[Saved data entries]
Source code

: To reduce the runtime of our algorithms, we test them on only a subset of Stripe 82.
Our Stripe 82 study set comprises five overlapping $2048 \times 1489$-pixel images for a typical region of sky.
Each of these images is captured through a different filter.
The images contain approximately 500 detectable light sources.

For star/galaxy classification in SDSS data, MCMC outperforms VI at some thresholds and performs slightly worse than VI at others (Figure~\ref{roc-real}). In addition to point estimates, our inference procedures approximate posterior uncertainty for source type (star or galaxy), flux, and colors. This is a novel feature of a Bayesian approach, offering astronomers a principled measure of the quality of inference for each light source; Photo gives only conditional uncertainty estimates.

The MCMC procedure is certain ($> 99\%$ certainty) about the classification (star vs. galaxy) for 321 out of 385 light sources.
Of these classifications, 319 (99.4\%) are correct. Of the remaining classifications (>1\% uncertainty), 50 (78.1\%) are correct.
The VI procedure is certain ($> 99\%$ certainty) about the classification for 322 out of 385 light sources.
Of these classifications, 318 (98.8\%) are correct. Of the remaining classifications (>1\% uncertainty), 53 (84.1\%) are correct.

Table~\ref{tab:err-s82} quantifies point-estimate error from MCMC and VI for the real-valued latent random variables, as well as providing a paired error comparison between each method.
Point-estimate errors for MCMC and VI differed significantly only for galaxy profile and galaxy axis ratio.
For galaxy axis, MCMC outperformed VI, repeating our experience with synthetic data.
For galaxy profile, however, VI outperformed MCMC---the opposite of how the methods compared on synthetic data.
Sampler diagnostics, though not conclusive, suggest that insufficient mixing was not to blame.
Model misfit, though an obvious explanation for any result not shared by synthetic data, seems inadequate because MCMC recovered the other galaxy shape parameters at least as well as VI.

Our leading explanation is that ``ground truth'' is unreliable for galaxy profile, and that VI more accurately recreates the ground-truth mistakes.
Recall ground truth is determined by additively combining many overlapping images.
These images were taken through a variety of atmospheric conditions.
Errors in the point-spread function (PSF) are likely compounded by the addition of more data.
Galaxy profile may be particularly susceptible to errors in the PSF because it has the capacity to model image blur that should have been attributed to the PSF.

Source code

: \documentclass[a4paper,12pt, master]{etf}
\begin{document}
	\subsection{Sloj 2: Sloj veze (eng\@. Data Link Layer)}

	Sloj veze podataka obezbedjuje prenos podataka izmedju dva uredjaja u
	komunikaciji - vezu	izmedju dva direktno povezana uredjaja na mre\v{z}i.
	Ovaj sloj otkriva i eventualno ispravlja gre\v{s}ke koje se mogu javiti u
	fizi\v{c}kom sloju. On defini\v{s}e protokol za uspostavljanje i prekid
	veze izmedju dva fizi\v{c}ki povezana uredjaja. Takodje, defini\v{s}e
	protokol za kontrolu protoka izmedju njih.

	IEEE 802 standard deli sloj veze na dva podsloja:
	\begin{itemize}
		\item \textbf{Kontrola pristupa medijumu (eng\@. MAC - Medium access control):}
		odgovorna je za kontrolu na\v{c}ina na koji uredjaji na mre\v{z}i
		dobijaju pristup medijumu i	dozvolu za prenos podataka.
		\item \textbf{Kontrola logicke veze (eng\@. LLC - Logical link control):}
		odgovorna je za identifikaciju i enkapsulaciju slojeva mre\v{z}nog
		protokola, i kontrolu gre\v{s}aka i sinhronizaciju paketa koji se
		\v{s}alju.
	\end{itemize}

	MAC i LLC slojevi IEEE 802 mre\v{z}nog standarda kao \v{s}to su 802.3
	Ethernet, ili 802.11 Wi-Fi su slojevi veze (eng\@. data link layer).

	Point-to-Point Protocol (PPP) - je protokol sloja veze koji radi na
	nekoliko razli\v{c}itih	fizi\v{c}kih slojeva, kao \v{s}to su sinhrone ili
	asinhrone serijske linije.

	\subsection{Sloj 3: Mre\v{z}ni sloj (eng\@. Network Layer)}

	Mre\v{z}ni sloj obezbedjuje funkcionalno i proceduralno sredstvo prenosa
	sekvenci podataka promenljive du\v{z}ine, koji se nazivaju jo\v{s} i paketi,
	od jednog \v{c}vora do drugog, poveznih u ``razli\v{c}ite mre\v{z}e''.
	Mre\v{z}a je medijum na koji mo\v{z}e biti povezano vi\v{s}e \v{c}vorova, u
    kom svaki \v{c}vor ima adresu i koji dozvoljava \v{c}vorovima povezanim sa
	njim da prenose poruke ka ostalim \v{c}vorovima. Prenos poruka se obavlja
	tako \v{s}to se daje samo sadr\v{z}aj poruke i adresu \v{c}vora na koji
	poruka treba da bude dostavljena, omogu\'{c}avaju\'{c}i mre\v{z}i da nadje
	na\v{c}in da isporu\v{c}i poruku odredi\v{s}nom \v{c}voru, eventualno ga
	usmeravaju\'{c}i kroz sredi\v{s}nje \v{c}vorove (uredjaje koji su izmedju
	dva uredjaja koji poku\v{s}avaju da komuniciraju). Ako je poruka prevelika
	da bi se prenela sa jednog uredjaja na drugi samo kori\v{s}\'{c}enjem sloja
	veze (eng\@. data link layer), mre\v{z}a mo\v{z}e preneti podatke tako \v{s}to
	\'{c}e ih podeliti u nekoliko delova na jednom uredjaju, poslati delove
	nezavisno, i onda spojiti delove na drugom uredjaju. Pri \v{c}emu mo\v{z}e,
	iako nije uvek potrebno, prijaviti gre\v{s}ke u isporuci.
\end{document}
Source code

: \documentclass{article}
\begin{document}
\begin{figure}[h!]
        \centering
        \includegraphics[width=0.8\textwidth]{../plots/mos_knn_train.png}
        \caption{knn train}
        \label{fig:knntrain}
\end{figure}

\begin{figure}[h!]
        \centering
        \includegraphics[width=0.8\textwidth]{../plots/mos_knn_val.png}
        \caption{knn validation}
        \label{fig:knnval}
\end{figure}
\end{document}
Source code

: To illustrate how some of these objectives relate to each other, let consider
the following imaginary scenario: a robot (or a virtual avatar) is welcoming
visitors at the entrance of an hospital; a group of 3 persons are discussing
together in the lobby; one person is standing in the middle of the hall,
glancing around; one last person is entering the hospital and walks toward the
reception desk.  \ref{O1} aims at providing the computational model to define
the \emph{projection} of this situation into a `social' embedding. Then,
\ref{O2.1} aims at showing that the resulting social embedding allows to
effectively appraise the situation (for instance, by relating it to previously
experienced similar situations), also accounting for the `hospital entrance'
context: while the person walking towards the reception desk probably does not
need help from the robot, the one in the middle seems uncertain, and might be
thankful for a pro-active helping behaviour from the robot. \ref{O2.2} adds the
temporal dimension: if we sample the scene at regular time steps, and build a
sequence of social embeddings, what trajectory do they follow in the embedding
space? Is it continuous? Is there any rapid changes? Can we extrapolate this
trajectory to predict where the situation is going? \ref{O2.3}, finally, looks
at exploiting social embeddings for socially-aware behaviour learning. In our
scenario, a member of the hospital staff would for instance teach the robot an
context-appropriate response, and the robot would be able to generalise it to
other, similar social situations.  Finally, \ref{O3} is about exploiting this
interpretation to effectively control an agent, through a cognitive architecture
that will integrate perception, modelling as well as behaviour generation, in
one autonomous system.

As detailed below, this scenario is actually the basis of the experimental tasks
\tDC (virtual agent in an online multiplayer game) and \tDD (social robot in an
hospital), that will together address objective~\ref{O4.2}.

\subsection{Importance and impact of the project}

Work request: The output should be exactly the lines above from the line containing "veze izmedju dva" to the line containing "uredjaju, poslati delove", inclusive, with no other lines.

Completed task:
	veze izmedju dva fizi\v{c}ki povezana uredjaja. Takodje, defini\v{s}e
	protokol za kontrolu protoka izmedju njih.

	IEEE 802 standard deli sloj veze na dva podsloja:
	\begin{itemize}
		\item \textbf{Kontrola pristupa medijumu (eng\@. MAC - Medium access control):}
		odgovorna je za kontrolu na\v{c}ina na koji uredjaji na mre\v{z}i
		dobijaju pristup medijumu i	dozvolu za prenos podataka.
		\item \textbf{Kontrola logicke veze (eng\@. LLC - Logical link control):}
		odgovorna je za identifikaciju i enkapsulaciju slojeva mre\v{z}nog
		protokola, i kontrolu gre\v{s}aka i sinhronizaciju paketa koji se
		\v{s}alju.
	\end{itemize}

	MAC i LLC slojevi IEEE 802 mre\v{z}nog standarda kao \v{s}to su 802.3
	Ethernet, ili 802.11 Wi-Fi su slojevi veze (eng\@. data link layer).

	Point-to-Point Protocol (PPP) - je protokol sloja veze koji radi na
	nekoliko razli\v{c}itih	fizi\v{c}kih slojeva, kao \v{s}to su sinhrone ili
	asinhrone serijske linije.

	\subsection{Sloj 3: Mre\v{z}ni sloj (eng\@. Network Layer)}

	Mre\v{z}ni sloj obezbedjuje funkcionalno i proceduralno sredstvo prenosa
	sekvenci podataka promenljive du\v{z}ine, koji se nazivaju jo\v{s} i paketi,
	od jednog \v{c}vora do drugog, poveznih u ``razli\v{c}ite mre\v{z}e''.
	Mre\v{z}a je medijum na koji mo\v{z}e biti povezano vi\v{s}e \v{c}vorova, u
    kom svaki \v{c}vor ima adresu i koji dozvoljava \v{c}vorovima povezanim sa
	njim da prenose poruke ka ostalim \v{c}vorovima. Prenos poruka se obavlja
	tako \v{s}to se daje samo sadr\v{z}aj poruke i adresu \v{c}vora na koji
	poruka treba da bude dostavljena, omogu\'{c}avaju\'{c}i mre\v{z}i da nadje
	na\v{c}in da isporu\v{c}i poruku odredi\v{s}nom \v{c}voru, eventualno ga
	usmeravaju\'{c}i kroz sredi\v{s}nje \v{c}vorove (uredjaje koji su izmedju
	dva uredjaja koji poku\v{s}avaju da komuniciraju). Ako je poruka prevelika
	da bi se prenela sa jednog uredjaja na drugi samo kori\v{s}\'{c}enjem sloja
	veze (eng\@. data link layer), mre\v{z}a mo\v{z}e preneti podatke tako \v{s}to
	\'{c}e ih podeliti u nekoliko delova na jednom uredjaju, poslati delove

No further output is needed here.